Menurut AlJalajel, teknologi mutakhir ini bertujuan untuk mengirimkan obat-obatan dalam jumlah besar selama musim Haji, sekaligus memangkas durasi pengiriman menjadi hanya enam menit, dibandingkan dengan 90 menit jika menggunakan transportasi darat. Layanan drone ini juga dirancang untuk membantu mengurangi kemacetan di area suci, yang diperkirakan akan dipenuhi oleh sekitar 1,25 juta jemaah Haji pada 4-9 Juni mendatang.
AlJalajel menambahkan bahwa selama dua tahun terakhir, berbagai uji coba telah dilakukan untuk memastikan keamanan lepas landas dan pendaratan drone, termasuk pengujian dalam kondisi suhu tinggi. Drone juga dilengkapi dengan sistem pendingin khusus untuk menjaga kualitas obat. Penggunaan drone ini merupakan bagian dari transformasi layanan kesehatan yang sedang dijalankan Arab Saudi, sejalan dengan program Saudi Vision 2030.

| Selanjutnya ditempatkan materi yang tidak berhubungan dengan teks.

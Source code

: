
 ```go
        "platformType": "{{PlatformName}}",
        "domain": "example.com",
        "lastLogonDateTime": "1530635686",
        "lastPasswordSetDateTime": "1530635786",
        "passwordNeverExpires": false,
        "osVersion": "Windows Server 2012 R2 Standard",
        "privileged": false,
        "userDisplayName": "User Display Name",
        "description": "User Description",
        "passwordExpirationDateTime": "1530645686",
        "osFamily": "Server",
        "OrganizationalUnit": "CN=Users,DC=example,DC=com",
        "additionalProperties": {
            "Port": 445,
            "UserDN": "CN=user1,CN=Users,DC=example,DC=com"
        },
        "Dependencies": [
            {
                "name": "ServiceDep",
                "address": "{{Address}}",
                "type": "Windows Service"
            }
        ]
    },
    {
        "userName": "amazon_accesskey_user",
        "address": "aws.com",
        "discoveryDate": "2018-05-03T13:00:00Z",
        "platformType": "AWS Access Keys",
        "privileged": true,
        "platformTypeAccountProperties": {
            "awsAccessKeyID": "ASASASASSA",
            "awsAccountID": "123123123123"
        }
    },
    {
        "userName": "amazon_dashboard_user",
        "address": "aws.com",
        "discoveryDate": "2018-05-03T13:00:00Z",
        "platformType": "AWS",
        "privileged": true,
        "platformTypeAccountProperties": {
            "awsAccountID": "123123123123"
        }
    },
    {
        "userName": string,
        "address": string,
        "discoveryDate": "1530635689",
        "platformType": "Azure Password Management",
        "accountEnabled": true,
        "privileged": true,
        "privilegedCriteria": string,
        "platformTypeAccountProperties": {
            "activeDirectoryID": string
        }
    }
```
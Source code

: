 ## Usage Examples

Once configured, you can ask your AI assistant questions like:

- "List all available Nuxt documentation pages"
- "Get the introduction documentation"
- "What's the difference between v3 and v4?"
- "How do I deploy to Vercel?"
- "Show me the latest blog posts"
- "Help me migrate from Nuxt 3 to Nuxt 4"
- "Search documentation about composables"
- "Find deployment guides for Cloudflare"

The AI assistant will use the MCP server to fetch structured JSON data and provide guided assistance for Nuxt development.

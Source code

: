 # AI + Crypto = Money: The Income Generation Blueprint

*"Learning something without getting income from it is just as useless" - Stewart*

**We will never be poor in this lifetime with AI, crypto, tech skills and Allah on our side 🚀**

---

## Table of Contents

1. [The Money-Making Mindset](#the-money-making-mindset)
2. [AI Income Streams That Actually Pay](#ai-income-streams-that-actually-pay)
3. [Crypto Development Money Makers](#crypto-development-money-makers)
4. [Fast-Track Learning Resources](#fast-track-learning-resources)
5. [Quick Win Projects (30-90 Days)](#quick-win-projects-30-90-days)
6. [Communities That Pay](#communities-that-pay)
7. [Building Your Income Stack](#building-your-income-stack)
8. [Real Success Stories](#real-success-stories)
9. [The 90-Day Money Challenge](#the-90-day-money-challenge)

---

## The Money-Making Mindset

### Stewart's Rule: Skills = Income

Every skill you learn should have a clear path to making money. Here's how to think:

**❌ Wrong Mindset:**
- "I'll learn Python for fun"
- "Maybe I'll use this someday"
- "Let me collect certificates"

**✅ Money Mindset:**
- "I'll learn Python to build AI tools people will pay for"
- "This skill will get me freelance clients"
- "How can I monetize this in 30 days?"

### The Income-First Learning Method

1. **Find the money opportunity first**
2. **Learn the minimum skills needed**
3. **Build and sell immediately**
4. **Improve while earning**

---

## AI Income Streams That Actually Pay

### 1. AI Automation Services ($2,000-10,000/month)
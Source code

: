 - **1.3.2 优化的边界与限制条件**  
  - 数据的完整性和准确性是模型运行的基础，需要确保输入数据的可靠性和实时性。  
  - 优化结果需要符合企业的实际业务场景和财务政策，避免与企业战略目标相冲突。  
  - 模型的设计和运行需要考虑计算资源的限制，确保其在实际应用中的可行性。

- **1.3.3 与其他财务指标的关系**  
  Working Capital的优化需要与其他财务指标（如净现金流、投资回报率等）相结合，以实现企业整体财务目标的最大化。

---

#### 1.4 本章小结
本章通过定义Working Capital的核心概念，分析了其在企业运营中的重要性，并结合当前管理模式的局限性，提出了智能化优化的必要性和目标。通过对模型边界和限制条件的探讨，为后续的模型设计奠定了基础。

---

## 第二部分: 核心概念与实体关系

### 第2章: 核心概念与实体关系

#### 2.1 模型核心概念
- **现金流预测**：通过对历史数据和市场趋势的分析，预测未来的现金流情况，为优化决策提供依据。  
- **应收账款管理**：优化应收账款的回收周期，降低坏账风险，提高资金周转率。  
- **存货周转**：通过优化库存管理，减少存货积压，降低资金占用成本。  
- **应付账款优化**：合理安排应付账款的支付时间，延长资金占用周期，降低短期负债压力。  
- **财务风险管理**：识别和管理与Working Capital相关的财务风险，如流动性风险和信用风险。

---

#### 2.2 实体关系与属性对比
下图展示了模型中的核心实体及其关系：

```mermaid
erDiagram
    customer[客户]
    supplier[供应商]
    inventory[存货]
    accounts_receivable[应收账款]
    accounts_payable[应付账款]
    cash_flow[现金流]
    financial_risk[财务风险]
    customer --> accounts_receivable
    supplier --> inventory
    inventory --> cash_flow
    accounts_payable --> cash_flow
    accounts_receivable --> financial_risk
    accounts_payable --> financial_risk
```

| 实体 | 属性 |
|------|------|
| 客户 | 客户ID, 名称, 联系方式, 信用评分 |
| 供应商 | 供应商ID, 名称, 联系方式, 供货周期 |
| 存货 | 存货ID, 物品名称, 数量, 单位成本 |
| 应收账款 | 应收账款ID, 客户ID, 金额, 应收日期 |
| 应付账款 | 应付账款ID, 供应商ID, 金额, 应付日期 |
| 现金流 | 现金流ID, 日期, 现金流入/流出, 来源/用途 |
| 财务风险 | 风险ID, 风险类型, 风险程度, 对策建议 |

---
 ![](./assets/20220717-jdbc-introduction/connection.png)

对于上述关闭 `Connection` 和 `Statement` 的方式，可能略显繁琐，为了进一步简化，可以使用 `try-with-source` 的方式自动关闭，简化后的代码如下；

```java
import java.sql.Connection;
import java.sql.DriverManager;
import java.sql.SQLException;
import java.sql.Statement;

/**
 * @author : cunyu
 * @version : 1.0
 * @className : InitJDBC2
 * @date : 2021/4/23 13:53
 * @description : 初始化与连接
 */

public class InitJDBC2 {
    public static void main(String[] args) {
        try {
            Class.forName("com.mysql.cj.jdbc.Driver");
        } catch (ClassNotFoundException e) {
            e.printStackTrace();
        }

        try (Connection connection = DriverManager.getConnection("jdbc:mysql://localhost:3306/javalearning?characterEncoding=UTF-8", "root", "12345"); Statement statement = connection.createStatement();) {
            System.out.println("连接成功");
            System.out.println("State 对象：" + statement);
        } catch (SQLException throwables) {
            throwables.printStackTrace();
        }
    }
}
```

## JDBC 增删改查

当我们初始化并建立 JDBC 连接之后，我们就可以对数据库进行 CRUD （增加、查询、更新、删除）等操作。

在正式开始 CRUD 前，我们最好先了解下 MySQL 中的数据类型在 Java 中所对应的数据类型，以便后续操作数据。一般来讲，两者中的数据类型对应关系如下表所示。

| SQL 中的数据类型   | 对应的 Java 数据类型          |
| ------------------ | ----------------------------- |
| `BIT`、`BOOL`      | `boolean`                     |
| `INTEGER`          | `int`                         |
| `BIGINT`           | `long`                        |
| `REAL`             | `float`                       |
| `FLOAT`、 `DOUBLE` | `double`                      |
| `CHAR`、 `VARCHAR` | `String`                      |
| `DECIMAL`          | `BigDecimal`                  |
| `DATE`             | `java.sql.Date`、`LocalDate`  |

Salah satu pencapaian paling menonjol dari transformasi ini adalah berdirinya Seha Virtual Hospital, rumah sakit virtual terbesar di dunia yang telah diakui oleh Guinness World Records. Rumah sakit virtual ini terhubung dengan aplikasi kesehatan nasional Sehaty dan melayani lebih dari 200 rumah sakit di seluruh Arab Saudi. Selain itu, AlJalajel menegaskan bahwa Arab Saudi kini mengadopsi berbagai teknologi canggih di sektor kesehatan, seperti bedah robotik, penanganan stroke, serta penggunaan kecerdasan buatan (AI) dalam layanan kesehatan.
Inovasi-inovasi ini kini menjadi sumber inspirasi dan pembelajaran bagi banyak negara di seluruh dunia. Kementerian Kesehatan Arab Saudi, menurut AlJalajel, akan terus mengantisipasi berbagai tantangan global dan menghadirkan solusi yang inovatif serta sesuai dengan kebutuhan zaman.